§ **THE PROBLEM**:
Could you print each entry below verbatim while omitting the pictures?
# # # # # # #
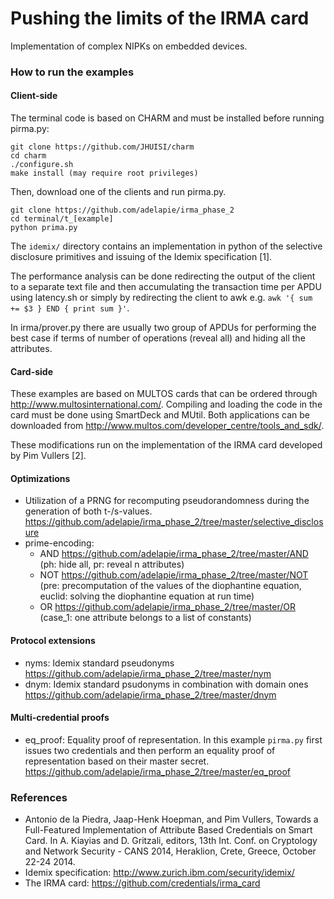 Pushing the limits of the IRMA card
===================================

Implementation of complex NIPKs on embedded devices.

### How to run the examples

#### Client-side

The terminal code is based on CHARM and must be installed before running
pirma.py:

```
git clone https://github.com/JHUISI/charm
cd charm
./configure.sh
make install (may require root privileges)
```

Then, download one of the clients and run pirma.py.

```
git clone https://github.com/adelapie/irma_phase_2
cd terminal/t_[example]
python prima.py
```

The ```idemix/``` directory contains an implementation in python of the selective
disclosure primitives and issuing of the Idemix specification [1].

The performance analysis can be done redirecting the output of the client to
a separate text file and then accumulating the transaction time per APDU using 
latency.sh or simply by redirecting the client to awk e.g. ```awk '{ sum += $3 } END { print sum }'```.

In irma/prover.py there are usually two group of APDUs for performing
the best case if terms of number of operations (reveal all) and hiding all
the attributes.

#### Card-side

These examples are based on MULTOS cards that can be ordered
through http://www.multosinternational.com/. Compiling and loading the code 
in the card must be done using SmartDeck and MUtil. Both applications can be 
downloaded from http://www.multos.com/developer_centre/tools_and_sdk/.

These modifications run on the implementation of the IRMA card developed by Pim Vullers [2].

#### Optimizations

- Utilization of a PRNG for recomputing
pseudorandomness during the generation of both t-/s-values.
https://github.com/adelapie/irma_phase_2/tree/master/selective_disclosure
- prime-encoding:
	* AND https://github.com/adelapie/irma_phase_2/tree/master/AND (ph: hide all, pr: reveal n attributes)
	* NOT https://github.com/adelapie/irma_phase_2/tree/master/NOT (pre: precomputation of the values of the
diophantine equation, euclid: solving the diophantine equation at run time)
	* OR https://github.com/adelapie/irma_phase_2/tree/master/OR (case_1: one attribute
belongs to a list of constants)

#### Protocol extensions

- nyms: Idemix standard pseudonyms https://github.com/adelapie/irma_phase_2/tree/master/nym
- dnym: Idemix standard psudonyms in combination with domain ones https://github.com/adelapie/irma_phase_2/tree/master/dnym

#### Multi-credential proofs

- eq_proof: Equality proof of representation. In this example ```pirma.py``` first issues two
credentials and then perform an equality proof of representation based on their master secret.
https://github.com/adelapie/irma_phase_2/tree/master/eq_proof

### References

- Antonio de la Piedra, Jaap-Henk Hoepman, and Pim Vullers, Towards a Full-Featured Implementation of Attribute Based Credentials on Smart Card. In A. Kiayias and D. Gritzali, editors, 13th Int. Conf. on Cryptology and Network Security - CANS 2014, Heraklion, Crete, Greece, October 22-24 2014.
- Idemix specification: http://www.zurich.ibm.com/security/idemix/
- The IRMA card: https://github.com/credentials/irma_card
# # # # # # #
§ **YOUR RESPONSE**:
 Pushing the limits of the IRMA card
===================================

Implementation of complex NIPKs on embedded devices.

### How to run the examples

#### Client-side

The terminal code is based on CHARM and must be installed before running
pirma.py:

```
git clone https://github.com/JHUISI/charm
cd charm
./configure.sh
make install (may require root privileges)
```

Then, download one of the clients and run pirma.py.

```
git clone https://github.com/adelapie/irma_phase_2
cd terminal/t_[example]
python prima.py
```

The ```idemix/``` directory contains an implementation in python of the selective
disclosure primitives and issuing of the Idemix specification [1].

The performance analysis can be done redirecting the output of the client to
a separate text file and then accumulating the transaction time per APDU using 
latency.sh or simply by redirecting the client to awk e.g. ```awk '{ sum += $3 } END { print sum }'```.

In irma/prover.py there are usually two group of APDUs for performing
the best case if terms of number of operations (reveal all) and hiding all
the attributes.

#### Card-side

These examples are based on MULTOS cards that can be ordered
through http://www.multosinternational.com/. Compiling and loading the code 
in the card must be done using SmartDeck and MUtil. Both applications can be 
downloaded from http://www.multos.com/developer_centre/tools_and_sdk/.

These modifications run on the implementation of the IRMA card developed by Pim Vullers [2].

#### Optimizations

- Utilization of a PRNG for recomputing
pseudorandomness during the generation of both t-/s-values.
https://github.com/adelapie/irma_phase_2/tree/master/selective_disclosure
- prime-encoding:
	* AND https://github.com/adelapie/irma_phase_2/tree/master/AND (ph: hide all, pr: reveal n attributes)
	* NOT https://github.com/adelapie/irma_phase_2/tree/master/NOT (pre: precomputation of the values of the
diophantine equation, euclid: solving the diophantine equation at run time)
	* OR https://github.com/adelapie/irma_phase_2/tree/master/OR (case_1: one attribute
belongs to a list of constants)

#### Protocol extensions

- nyms: Idemix standard pseudonyms https://github.com/adelapie/irma_phase_2/tree/master/nym
- dnym: Idemix standard psudonyms in combination with domain ones https://github.com/adelapie/irma_phase_2/tree/master/dnym

#### Multi-credential proofs

- eq_proof: Equality proof of representation. In this example ```pirma.py``` first issues two
credentials and then perform an equality proof of representation based on their master secret.
https://github.com/adelapie/irma_phase_2/tree/master/eq_proof

### References

- Antonio de la Piedra, Jaap-Henk Hoepman, and Pim Vullers, Towards a Full-Featured Implementation of Attribute Based Credentials on Smart Card. In A. Kiayias and D. Gritzali, editors, 13th Int. Conf. on Cryptology and Network Security - CANS 2014, Heraklion, Crete, Greece, October 22-24 2014.
- Idemix specification: http://www.zurich.ibm.com/security/idemix/
- The IRMA card: https://github.com/credentials/irma_card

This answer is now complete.